Poster Presentation Clinical Oncology Society of Australia Annual Scientific Meeting 2019

Outcomes based on plasma biomarkers for the phase 3 CELESTIAL trial of cabozantinib (C) versus placebo (P) in advanced hepatocellular carcinoma (aHCC) (#340)

F Parnis 1 , L Rimassa 2 , R K Kelley 3 , T Meyer 4 , B-Y Ryoo 5 , P Merle 6 , J-W Park 7 , J F Blanc 8 , H-Y Lim 9 , A Tran 10 , A E Borgman-Hagey 11 , D O Clary 11 , E Wang 11 , A-L Cheng 12 , A B El-Khoueiry 13 , G K Abou-Alfa 14
  1. Adelaide Cancer Centre, Adelaide, South Australia, Australia
  2. Humanitas Cancer Center, Humanitas Clinical and Research Center, IRCCS, Rozzano (Milan), Italy
  3. UCSF Helen Diller Family Comprehensive Cancer Center, San Francisco, CA
  4. Royal Free Hospital, London, United Kingdom
  5. Asan Medical Center, University of Ulsan College of Medicine, Seoul, Republic of Korea
  6. Groupement Hospitalier Lyon Nord, Lyon, France
  7. National Cancer Center, Goyang, South Korea
  8. Hôpital Haut-Lévêque, CHU Bordeaux, France
  9. Samsung Medical Center, Sungkyunkwan University School of Medicine, Seoul, Republic of Korea
  10. Hepatology, Groupe Hospitalier L’Archet, Nice, France
  11. Exelixis Inc, Alameda, CA
  12. National Taiwan University College of Medicine, Taipei, Taiwan
  13. USC Norris Comprehensive Cancer Center, Los Angeles, CA
  14. Memorial Sloan Kettering Cancer Center, New York, NY

Background: C inhibits tyrosine kinases implicated in HCC progression and resistance to antiangiogenic therapy, including VEGFR, MET, and AXL. In the phase 3 CELESTIAL trial (NCT01908426), C significantly improved overall survival (OS) and progression-free survival (PFS) vs P in previously treated aHCC (Abou-Alfa, NEJM 2018). Here, we evaluate outcomes based on plasma biomarkers in CELESTIAL.

Methods: 707 patients (pts) were randomized 2:1 to receive C (60 mg qd) or P. Pts were Child-Pugh A and ECOG PS ≤1, must have received prior sorafenib, and could have received up to 2 prior systemic regimens for HCC. Plasma samples were collected at baseline and on treatment for 674 pts and analyzed by Luminex assay (Assay Gate, Ijamsville, MD).

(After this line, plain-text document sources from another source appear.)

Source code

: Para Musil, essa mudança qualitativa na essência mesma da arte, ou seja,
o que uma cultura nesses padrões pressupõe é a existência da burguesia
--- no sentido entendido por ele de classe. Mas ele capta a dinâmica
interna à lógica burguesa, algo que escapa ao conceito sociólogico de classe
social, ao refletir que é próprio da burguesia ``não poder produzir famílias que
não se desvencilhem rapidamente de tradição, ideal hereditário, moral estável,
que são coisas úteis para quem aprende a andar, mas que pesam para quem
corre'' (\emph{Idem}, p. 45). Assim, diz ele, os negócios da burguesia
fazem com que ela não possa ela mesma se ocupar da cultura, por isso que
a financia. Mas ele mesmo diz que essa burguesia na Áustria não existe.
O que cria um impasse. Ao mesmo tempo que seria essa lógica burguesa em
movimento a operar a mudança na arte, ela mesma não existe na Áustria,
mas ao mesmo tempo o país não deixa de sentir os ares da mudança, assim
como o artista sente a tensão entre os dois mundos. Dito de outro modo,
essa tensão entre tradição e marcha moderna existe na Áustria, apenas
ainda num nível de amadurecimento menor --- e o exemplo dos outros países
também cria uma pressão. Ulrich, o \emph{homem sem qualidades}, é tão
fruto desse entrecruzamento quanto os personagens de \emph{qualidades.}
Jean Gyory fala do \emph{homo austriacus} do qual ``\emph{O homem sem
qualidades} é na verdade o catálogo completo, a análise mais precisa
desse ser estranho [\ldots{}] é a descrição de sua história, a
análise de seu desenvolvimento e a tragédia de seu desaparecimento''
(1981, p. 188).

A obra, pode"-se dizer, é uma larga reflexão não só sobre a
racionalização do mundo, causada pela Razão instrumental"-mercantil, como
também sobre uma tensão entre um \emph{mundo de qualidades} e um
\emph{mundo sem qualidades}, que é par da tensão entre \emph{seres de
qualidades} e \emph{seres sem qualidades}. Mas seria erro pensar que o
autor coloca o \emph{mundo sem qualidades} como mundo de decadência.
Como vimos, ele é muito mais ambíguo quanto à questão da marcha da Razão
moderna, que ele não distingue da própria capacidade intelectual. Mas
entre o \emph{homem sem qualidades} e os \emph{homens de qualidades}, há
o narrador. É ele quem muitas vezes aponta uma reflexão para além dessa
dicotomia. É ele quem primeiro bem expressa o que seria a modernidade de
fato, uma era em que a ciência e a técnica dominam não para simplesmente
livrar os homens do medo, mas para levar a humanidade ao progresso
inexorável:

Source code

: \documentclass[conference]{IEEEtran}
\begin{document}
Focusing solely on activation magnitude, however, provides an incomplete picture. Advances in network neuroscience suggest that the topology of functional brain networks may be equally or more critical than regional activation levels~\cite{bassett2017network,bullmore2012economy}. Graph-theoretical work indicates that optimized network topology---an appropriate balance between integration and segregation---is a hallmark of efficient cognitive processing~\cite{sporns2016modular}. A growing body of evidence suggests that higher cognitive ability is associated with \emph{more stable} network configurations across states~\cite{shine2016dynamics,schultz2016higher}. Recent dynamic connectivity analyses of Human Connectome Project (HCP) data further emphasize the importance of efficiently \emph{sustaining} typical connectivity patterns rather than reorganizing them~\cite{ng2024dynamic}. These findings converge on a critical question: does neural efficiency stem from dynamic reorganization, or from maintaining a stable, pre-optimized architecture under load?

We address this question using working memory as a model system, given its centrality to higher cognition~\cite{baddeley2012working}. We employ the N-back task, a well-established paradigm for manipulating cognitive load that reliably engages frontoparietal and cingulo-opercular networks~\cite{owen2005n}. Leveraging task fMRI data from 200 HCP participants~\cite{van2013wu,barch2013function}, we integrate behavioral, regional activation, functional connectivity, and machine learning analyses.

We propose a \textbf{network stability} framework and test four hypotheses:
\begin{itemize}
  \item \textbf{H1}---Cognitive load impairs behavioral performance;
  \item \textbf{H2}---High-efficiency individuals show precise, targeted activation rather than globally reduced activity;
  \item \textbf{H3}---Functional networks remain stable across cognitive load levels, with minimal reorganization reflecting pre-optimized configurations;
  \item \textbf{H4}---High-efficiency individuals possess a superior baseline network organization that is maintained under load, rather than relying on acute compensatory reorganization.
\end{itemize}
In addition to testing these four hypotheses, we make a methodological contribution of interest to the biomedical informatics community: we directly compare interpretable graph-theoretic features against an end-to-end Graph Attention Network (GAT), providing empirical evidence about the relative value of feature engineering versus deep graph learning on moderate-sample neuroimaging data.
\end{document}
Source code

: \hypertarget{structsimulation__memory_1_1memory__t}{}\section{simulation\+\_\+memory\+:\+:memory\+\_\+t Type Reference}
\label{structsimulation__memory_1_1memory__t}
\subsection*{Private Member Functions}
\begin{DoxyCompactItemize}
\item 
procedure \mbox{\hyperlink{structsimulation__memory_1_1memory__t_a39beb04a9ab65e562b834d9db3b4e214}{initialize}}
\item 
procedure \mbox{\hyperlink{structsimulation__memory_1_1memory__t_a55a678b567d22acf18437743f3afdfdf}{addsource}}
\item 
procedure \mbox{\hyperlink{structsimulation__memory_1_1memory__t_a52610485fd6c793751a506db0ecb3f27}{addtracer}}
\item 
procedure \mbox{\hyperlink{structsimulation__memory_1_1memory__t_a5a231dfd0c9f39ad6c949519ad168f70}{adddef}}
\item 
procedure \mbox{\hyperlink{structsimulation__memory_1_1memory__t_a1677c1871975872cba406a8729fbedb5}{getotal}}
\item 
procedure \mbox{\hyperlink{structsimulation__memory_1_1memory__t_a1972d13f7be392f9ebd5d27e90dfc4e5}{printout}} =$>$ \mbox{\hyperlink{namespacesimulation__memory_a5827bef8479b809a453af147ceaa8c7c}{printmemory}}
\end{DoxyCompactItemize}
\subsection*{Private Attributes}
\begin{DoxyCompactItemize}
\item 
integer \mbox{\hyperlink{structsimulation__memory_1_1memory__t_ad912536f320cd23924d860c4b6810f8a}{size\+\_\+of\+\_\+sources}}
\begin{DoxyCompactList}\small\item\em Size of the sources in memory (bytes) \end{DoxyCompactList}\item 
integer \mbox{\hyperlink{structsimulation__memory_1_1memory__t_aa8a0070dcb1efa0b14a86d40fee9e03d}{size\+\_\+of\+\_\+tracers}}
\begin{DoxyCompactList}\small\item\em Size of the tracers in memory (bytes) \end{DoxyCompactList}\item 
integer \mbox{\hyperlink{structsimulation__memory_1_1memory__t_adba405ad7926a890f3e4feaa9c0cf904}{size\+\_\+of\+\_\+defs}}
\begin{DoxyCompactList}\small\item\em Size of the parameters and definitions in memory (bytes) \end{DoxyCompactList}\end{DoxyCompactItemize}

OS and PFS were evaluated for low and high baseline biomarker levels dichotomized at the median. Prognostic factors were identified by comparing low vs high biomarker levels within each treatment arm, using the criterion that the HR 95% CI does not include 1.0. Biomarkers were considered predictive if p≤0.05 for the interaction between treatment and subgroup.

Results: For low and high levels of all 13 biomarkers analyzed, hazard ratios favored C over P for both OS and PFS (all C vs P HRs<0.55; not shown). Analyses comparing low vs high biomarker levels identified MET, AXL, HGF, GAS6, VEGF-A, ANG2, IL-8, IGF-1, and EPO as possible prognostic factors for OS in one or both treatment arms. No baseline biomarkers were found to be predictive of an OS benefit with C (p interaction >0.05).

Conclusion: C treatment was associated with improved OS and PFS vs P in previously treated aHCC irrespective of baseline biomarker levels. Low baseline levels of MET, HGF, GAS6, VEGF-A, ANG2, and IL-8 and high levels of IGF-1 were identified as potential prognostic biomarkers for longer OS in the P group.